++++ Supplied data ++++
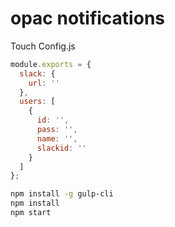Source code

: # opac notifications

Touch Config.js
```javascript
module.exports = {
  slack: {
    url: ''
  },
  users: [
    {
      id: '',
      pass: '',
      name: '',
      slackid: ''
    }
  ]
};
```

```bash
npm install -g gulp-cli
npm install
npm start
```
++++
# Directions
From the first line to the last, please copy the data exactly, with the pictures left out.

# Expected answer
Source code

: # opac notifications

Touch Config.js
```javascript
module.exports = {
  slack: {
    url: ''
  },
  users: [
    {
      id: '',
      pass: '',
      name: '',
      slackid: ''
    }
  ]
};
```

```bash
npm install -g gulp-cli
npm install
npm start
```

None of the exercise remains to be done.